**Exercise**
Copy out each line of the data holding "approach".

**Source records**
——

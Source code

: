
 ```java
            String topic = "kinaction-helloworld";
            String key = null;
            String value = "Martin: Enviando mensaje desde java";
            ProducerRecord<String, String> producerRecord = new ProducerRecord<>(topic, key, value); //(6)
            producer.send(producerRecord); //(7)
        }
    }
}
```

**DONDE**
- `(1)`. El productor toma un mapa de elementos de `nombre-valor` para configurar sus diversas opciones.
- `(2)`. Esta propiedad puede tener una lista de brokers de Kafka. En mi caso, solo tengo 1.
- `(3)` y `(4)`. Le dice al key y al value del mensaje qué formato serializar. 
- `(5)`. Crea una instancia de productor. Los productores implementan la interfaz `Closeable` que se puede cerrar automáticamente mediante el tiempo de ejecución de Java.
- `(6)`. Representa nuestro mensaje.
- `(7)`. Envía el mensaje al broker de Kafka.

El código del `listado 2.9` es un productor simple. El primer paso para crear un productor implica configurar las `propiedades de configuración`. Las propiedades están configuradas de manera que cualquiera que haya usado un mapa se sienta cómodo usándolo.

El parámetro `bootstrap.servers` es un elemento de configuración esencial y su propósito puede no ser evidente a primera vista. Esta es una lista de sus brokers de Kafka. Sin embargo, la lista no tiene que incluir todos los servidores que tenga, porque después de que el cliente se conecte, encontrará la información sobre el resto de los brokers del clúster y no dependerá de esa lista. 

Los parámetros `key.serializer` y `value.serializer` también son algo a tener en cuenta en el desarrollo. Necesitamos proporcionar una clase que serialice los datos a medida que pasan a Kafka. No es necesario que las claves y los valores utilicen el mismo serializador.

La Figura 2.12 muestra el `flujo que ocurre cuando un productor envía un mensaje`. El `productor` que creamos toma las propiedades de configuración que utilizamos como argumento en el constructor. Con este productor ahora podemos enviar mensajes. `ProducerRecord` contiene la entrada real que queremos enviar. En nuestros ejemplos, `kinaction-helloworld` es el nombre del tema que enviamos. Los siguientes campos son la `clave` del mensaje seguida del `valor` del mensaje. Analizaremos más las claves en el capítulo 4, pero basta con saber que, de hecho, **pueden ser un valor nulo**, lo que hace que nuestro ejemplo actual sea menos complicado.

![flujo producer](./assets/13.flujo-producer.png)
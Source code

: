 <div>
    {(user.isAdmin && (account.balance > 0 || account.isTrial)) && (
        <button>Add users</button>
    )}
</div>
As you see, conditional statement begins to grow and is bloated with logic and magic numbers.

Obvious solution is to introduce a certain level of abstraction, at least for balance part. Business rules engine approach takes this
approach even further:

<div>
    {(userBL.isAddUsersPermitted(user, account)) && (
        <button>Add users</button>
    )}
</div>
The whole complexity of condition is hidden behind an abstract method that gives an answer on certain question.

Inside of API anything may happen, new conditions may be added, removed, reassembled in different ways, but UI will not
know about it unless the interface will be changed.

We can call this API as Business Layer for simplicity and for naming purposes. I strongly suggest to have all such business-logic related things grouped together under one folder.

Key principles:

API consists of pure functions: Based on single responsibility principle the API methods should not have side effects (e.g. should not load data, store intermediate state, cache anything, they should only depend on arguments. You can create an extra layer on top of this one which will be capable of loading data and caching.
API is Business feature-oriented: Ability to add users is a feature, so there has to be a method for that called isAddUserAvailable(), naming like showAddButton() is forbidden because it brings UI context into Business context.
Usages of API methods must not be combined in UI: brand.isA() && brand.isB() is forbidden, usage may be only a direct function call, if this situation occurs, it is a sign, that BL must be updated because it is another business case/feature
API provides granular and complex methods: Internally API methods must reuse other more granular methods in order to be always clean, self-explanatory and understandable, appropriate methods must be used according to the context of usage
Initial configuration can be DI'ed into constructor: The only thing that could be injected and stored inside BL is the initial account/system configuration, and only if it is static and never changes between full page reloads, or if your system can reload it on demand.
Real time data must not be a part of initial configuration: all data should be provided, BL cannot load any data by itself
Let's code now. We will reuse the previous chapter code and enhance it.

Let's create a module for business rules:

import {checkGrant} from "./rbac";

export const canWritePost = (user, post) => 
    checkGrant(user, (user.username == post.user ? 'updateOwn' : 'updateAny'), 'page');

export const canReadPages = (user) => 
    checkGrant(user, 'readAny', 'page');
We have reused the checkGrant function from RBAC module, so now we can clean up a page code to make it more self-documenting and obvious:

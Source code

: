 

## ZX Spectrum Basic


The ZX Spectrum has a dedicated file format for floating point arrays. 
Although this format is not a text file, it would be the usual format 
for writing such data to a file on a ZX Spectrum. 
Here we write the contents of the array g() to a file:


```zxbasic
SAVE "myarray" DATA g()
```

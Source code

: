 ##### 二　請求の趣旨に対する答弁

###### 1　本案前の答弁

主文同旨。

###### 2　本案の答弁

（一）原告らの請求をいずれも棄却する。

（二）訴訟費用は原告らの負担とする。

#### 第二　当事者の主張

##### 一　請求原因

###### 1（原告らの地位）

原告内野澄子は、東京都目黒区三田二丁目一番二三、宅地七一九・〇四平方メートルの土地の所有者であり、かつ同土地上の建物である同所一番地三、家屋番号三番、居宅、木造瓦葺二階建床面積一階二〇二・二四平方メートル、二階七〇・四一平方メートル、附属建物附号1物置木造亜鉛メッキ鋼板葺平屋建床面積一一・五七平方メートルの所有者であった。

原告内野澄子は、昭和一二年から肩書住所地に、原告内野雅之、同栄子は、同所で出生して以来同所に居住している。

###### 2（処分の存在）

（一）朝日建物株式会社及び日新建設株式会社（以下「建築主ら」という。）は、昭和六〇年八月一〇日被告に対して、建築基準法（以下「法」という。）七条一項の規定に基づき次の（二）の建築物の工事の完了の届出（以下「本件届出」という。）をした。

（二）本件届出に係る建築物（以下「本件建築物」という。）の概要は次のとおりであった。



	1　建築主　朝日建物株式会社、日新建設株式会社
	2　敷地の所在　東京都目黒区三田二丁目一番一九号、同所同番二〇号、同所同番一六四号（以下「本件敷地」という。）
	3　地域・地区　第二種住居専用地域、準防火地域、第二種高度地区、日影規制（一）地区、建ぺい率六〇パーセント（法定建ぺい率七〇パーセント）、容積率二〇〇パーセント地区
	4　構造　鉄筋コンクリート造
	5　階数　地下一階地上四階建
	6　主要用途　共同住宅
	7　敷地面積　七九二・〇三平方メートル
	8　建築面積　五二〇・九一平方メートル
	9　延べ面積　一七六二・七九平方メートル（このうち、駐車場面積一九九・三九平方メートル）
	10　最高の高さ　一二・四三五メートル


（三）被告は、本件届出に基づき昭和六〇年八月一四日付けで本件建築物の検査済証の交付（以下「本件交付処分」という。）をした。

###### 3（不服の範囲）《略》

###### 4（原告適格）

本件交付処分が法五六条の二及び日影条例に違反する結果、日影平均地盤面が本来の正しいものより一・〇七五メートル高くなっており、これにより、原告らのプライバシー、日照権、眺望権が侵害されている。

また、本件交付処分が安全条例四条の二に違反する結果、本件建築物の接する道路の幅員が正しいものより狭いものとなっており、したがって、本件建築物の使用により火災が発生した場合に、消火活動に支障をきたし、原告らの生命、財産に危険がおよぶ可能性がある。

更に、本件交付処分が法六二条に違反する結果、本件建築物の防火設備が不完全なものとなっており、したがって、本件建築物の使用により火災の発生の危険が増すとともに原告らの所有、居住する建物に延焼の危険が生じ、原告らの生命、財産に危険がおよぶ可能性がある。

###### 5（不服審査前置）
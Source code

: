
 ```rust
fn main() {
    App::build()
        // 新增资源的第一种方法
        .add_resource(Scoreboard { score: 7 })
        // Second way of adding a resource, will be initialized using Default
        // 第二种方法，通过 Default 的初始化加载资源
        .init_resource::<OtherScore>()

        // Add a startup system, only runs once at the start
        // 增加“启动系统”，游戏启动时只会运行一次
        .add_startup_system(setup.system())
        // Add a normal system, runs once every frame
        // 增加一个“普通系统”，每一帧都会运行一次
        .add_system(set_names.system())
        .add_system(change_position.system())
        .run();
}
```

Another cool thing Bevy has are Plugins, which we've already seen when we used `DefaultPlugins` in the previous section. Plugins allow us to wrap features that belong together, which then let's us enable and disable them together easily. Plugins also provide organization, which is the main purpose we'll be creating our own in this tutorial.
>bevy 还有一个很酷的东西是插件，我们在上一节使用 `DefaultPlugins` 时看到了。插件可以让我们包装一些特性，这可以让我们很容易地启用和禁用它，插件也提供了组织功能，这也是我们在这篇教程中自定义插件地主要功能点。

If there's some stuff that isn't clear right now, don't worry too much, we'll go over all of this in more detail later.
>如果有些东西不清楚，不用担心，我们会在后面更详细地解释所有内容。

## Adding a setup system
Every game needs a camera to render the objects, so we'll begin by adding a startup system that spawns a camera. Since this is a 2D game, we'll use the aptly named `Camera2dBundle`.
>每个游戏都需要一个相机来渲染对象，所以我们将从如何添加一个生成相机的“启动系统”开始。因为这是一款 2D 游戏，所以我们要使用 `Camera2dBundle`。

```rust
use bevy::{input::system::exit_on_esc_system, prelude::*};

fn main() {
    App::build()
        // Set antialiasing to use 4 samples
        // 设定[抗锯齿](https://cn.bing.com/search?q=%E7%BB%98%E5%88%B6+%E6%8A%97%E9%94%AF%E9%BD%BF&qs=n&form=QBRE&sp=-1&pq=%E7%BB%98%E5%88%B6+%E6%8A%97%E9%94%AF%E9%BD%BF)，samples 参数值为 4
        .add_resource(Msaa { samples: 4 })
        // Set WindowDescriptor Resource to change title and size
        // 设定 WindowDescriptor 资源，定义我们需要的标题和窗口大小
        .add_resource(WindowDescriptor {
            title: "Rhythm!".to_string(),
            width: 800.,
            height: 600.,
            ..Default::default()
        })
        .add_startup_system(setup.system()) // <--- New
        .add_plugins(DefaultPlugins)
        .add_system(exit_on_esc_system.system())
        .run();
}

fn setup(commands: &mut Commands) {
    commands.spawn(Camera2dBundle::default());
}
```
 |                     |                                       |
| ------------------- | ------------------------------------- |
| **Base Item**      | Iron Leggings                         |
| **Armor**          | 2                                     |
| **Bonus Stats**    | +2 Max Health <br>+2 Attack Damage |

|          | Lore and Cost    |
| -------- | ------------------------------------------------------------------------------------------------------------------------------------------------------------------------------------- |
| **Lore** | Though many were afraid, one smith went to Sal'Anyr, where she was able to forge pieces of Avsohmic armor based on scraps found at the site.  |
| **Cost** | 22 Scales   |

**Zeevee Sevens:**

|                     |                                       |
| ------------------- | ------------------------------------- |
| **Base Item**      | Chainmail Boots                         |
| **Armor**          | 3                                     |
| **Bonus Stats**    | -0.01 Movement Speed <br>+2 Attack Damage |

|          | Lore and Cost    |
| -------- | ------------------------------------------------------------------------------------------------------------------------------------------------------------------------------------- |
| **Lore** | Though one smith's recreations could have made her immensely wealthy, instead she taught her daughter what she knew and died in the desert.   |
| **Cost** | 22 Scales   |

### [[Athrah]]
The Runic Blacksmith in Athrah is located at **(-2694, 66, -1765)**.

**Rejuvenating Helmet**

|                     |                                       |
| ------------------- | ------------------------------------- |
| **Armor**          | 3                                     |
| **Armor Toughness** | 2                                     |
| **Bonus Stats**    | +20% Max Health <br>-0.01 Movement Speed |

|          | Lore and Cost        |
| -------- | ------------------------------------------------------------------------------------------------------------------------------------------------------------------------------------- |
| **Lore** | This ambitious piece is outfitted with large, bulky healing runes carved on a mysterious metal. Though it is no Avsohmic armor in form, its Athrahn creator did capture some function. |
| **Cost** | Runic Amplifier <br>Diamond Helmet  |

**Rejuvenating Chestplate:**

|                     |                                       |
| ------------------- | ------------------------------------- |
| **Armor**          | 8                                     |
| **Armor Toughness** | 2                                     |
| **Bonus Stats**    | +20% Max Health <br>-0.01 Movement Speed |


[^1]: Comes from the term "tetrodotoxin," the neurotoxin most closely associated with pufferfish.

——

**Solution to the exercise**
Obvious solution is to introduce a certain level of abstraction, at least for balance part. Business rules engine approach takes this
approach even further:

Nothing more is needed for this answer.